The Greatest Jobs Program in History

September 7, 2010

 

A MIDDLE-AGED MAN I know was laid off almost two years ago. He could not find a new job in the private sector. After a long and desperate search, he finally took a position as a high school math teacher in a major American city. He now teaches 100 or so students a day and sadly returns to school this week, desperately depressed.

“Oh, I hate it,” he said recently. He has an engineering degree and is in his early fifties, with two children to put through college.

“Teaching” is far too strong a word for what my friend does and it is no wonder that he hates it. He is both prison warden and inmate, authority figure and whipping boy. He has no recourse against disruptive students and there are always three or four very disruptive students in his classes, thus very little is accomplished in the course of the day. The administration takes virtually no disciplinary action. If there is a serious problem, teachers are told to phone the police. Imagine being a teacher and having no recourse in the event of serious aggression but to call 911?

My friend is not permitted to consider behavior when grading. Suspensions and expulsions are rare, if not non-existent. Wherein lies this breakdown of authority? Why isn’t a teacher permitted to teach?
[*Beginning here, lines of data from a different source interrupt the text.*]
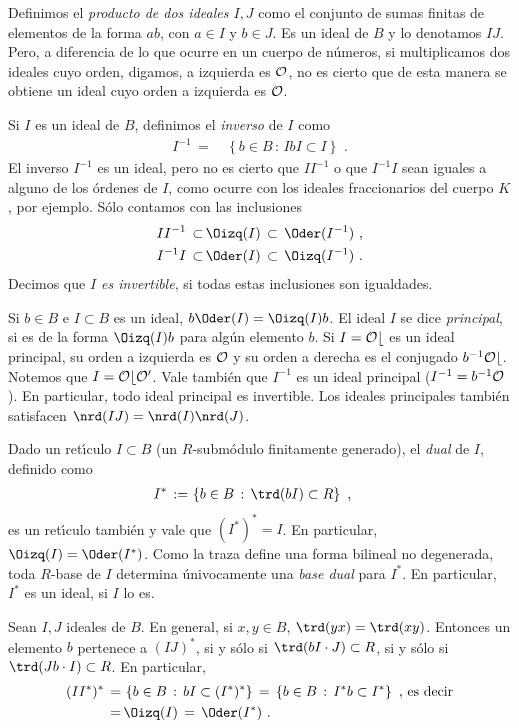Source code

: Definimos el \emph{producto de dos ideales $I,J$} como el conjunto de
sumas finitas de elementos de la forma $ab$, con $a\in I$ y $b\in J$. Es
un ideal de $B$ y lo denotamos $IJ$. Pero, a diferencia de lo que ocurre en
un cuerpo de n\'{u}meros, si multiplicamos dos ideales cuyo orden, digamos,
a izquierda es $\cal{O}$, no es cierto que de esta manera se obtiene un
ideal cuyo orden a izquierda es $\cal{O}$.

Si $I$ es un ideal de $B$, definimos el \emph{inverso} de $I$ como
\begin{align*}
 I^{-1} \,=\, & \left\lbrace b\in B\,:\,
	IbI\subset I\right\rbrace
	\text{ .}
\end{align*}
%
El inverso $I^{-1}$ es un ideal, pero no es cierto que $II^{-1}$ o que
$I^{-1}I$ sean iguales a alguno de los \'{o}rdenes de $I$, como ocurre
con los ideales fraccionarios del cuerpo $K$, por ejemplo. S\'{o}lo
contamos con las inclusiones
\begin{align*}
 II^{-1}\,\subset\, & \Oizq(I)\,\subset\,\Oder(I^{-1})\text{ ,}\\
 I^{-1}I\,\subset\, & \Oder(I)\,\subset\,\Oizq(I^{-1})\text{ .}
\end{align*}
%
Decimos que \emph{$I$ es invertible}, si todas estas inclusiones son
igualdades.

Si $b\in B$ e $I\subset B$ es un ideal, $b\Oder(I)=\Oizq(I)b$. El ideal $I$
se dice \emph{principal}, si es de la forma $\Oizq(I)b$ para alg\'{u}n
elemento $b$. Si $I=\cal{O}b$ es un ideal principal, su orden a izquierda
es $\cal{O}$ y su orden a derecha es el conjugado $b^{-1}\cal{O}b$. Notemos
que $I=\cal{O}b\cal{O}'$. Vale tambi\'{e}n que $I^{-1}$ es un ideal principal
($I^{-1}=b^{-1}\cal{O}$). En particular, todo ideal principal es invertible.
Los ideales principales tambi\'{e}n satisfacen $\nrd(IJ)=\nrd(I)\nrd(J)$.

Dado un ret\'{\i}culo $I\subset B$ (un $R$-subm\'{o}dulo finitamente
generado), el \emph{dual} de $I$, definido como
\begin{align*}
	I^{*} \,:=\, & \left\lbrace b\in B\,:\,\trd(bI)\subset R\right\rbrace
	\text{ ,}
\end{align*}
%
es un ret\'{\i}culo tambi\'{e}n y vale que $(I^{*})^{*}=I$. En particular,
$\Oizq(I)=\Oder(I^{*})$.
Como la traza define una forma bilineal no degenerada, toda $R$-base de
$I$ determina \'{u}nivocamente una \emph{base dual} para $I^{*}$. En
particular, $I^{*}$ es un ideal, si $I$ lo es.

Sean $I,J$ ideales de $B$. En general, si $x,y\in B$, $\trd(yx)=\trd(xy)$.
Entonces un elemento $b$ pertenece a $(IJ)^{*}$, si y s\'{o}lo si
$\trd(bI\cdot J)\subset R$, si y s\'{o}lo si $\trd(Jb\cdot I)\subset R$.
En particular,
\begin{align*}
 (II^{*})^{*} \,=\, & \left\lbrace b\in B \,:\, bI\subset (I^{*})^{*}
	\right\rbrace
	\,=\,\left\lbrace b\in B \,:\, I^{*}b\subset I^{*}
	\right\rbrace\text{ , es decir} \\
	\,=\, & \Oizq(I)\,=\,\Oder(I^{*})%
	\text{ .}
\end{align*}
%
The answer to this question can be found in the disdain any monopoly has for the customer and in the most powerful goal of the education industry: to protect itself as an employer. A secondary goal is to confine young people during the day. That way they are out of the way and unable to find better things to do. Ironically, these twin goals lead to a reluctance to defend the safety of teachers.  If not for this monopoly, teachers would rarely accept such conditions and parents would see that students learn more and behave better in schools where there is discipline.

Whatever its failures or triumphs in the realm of learning, the American public education system is a resounding success as an employment agency and as a prison system. The National Education Association is the largest labor union in the country and it upholds this enormous industry with more than 2.6 million full-time members and a budget  of $356 million. Many teachers are nice people, intelligent and extremely dedicated, but they belong to a publicly-subsidized racket that has long ceased to reflect the will of the people because the people are never given the option of refusing to support it.

There is the appearance of democratic input with elected school boards, but it is only a question of how much of the property owner’s money they will use, not whether they will use it at all. Because the mere mention of the word of “education” creates a whiff of sanctity to the public official’s pronouncements, many states now subsidize gambling so that they can support their schools. How long before the states open brothels or heroin kiosks so they can keep the education funds flowing? It seems there is no low to which America is unwilling to sink to keep its children in these factories of bad ideas.

But American schools are undeniably good employers. And, they work as prisons – prisons without bars and with terrible security for the guards. That learning does occur in almost every school and that many teachers are smart, dedicated and intelligent only prove the reality of human resilience and the ubiquitous presence of good, especially among the young. Institutions functioned in Communist Russia too.